___ DATASET EXTRACT ___

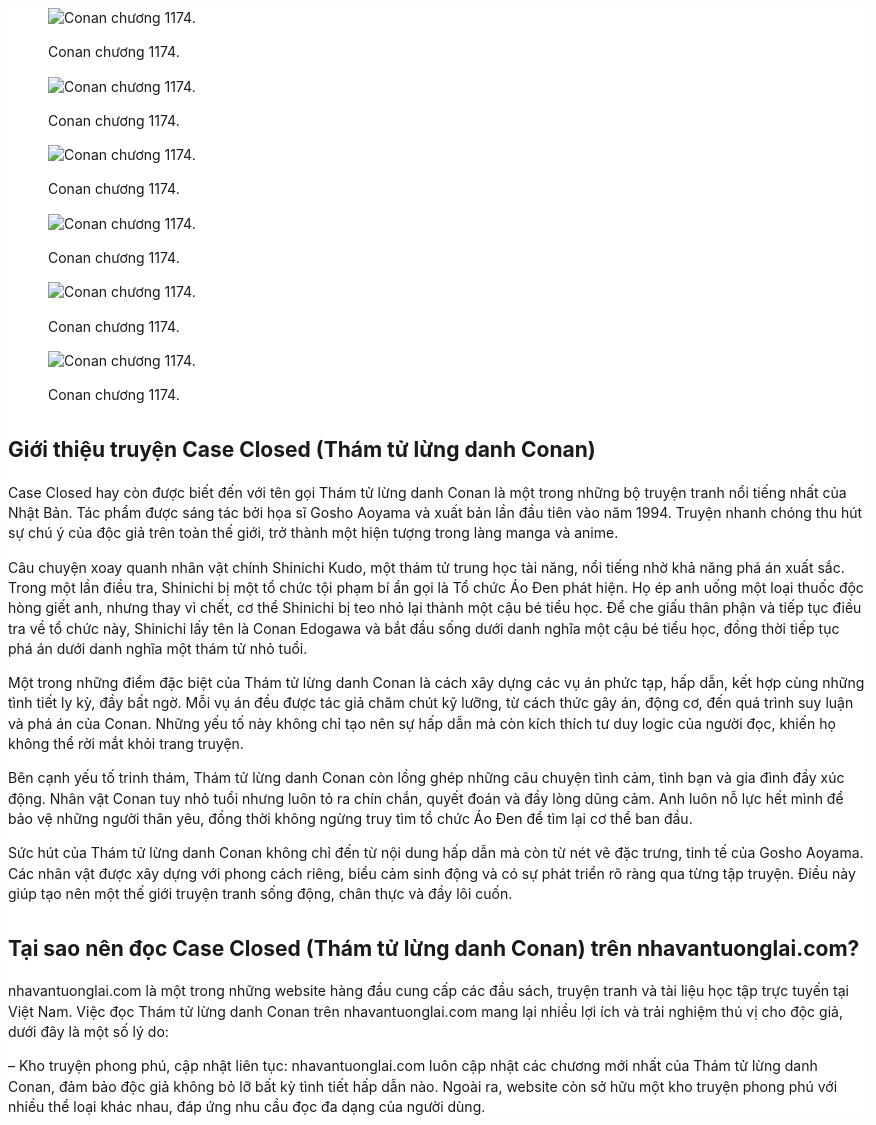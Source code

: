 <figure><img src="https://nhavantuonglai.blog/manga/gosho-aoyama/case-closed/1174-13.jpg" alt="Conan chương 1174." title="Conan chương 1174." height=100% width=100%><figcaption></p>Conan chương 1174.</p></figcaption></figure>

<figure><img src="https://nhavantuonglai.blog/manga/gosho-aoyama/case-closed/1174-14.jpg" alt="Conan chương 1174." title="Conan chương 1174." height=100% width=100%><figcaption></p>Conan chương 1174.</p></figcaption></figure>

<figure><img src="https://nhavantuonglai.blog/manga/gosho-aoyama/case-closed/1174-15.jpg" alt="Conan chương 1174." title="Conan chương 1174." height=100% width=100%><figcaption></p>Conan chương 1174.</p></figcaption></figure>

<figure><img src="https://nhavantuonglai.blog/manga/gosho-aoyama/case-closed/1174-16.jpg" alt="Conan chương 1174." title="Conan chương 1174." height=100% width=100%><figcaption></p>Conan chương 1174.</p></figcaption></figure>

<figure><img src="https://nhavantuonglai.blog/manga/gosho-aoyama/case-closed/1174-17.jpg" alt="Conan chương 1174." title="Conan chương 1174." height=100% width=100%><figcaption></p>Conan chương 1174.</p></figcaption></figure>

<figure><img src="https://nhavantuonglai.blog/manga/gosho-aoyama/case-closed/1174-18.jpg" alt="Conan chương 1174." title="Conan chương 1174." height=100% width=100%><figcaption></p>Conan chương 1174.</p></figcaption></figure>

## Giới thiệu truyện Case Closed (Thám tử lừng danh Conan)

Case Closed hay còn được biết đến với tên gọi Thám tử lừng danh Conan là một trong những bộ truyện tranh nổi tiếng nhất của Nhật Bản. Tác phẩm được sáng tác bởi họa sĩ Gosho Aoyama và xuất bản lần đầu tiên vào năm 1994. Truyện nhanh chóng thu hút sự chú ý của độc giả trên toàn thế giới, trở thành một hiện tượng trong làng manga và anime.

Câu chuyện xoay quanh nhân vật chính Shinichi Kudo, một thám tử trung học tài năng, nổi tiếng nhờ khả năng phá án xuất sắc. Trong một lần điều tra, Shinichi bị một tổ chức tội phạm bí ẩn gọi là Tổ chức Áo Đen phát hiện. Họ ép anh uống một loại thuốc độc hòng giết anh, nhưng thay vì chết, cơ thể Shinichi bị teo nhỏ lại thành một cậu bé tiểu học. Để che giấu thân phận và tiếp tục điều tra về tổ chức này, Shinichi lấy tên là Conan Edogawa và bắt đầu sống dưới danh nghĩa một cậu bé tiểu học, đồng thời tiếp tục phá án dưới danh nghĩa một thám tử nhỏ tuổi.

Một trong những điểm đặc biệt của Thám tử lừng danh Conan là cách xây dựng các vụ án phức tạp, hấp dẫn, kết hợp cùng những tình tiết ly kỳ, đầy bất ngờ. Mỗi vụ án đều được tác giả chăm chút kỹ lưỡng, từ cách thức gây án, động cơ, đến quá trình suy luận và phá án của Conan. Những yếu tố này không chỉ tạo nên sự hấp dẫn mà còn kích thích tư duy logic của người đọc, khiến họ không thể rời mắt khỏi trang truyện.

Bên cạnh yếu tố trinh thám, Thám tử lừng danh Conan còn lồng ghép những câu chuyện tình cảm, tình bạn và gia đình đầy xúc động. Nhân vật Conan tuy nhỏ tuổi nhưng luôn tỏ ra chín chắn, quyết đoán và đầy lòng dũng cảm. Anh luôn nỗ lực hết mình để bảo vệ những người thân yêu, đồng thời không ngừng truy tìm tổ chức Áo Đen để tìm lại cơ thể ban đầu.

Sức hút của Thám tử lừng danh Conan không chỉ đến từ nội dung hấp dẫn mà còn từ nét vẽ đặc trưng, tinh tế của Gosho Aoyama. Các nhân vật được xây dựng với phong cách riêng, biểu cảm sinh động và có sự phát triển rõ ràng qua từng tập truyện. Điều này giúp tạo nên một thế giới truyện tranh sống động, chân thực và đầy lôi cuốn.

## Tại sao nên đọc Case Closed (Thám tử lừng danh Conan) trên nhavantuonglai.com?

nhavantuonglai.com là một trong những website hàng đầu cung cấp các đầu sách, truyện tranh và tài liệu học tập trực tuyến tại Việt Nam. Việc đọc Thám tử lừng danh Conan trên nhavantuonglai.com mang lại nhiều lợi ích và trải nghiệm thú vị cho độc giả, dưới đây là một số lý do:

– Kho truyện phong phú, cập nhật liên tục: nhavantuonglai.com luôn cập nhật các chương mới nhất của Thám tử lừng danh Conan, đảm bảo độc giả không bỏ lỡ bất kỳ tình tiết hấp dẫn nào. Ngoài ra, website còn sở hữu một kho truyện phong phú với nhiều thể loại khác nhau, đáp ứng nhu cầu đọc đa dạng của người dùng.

___

## WHAT YOU NEED TO DO
Return every line from the entries above that contains the word "tiếng".

## REPLY
Case Closed hay còn được biết đến với tên gọi Thám tử lừng danh Conan là một trong những bộ truyện tranh nổi tiếng nhất của Nhật Bản. Tác phẩm được sáng tác bởi họa sĩ Gosho Aoyama và xuất bản lần đầu tiên vào năm 1994. Truyện nhanh chóng thu hút sự chú ý của độc giả trên toàn thế giới, trở thành một hiện tượng trong làng manga và anime.
Câu chuyện xoay quanh nhân vật chính Shinichi Kudo, một thám tử trung học tài năng, nổi tiếng nhờ khả năng phá án xuất sắc. Trong một lần điều tra, Shinichi bị một tổ chức tội phạm bí ẩn gọi là Tổ chức Áo Đen phát hiện. Họ ép anh uống một loại thuốc độc hòng giết anh, nhưng thay vì chết, cơ thể Shinichi bị teo nhỏ lại thành một cậu bé tiểu học. Để che giấu thân phận và tiếp tục điều tra về tổ chức này, Shinichi lấy tên là Conan Edogawa và bắt đầu sống dưới danh nghĩa một cậu bé tiểu học, đồng thời tiếp tục phá án dưới danh nghĩa một thám tử nhỏ tuổi.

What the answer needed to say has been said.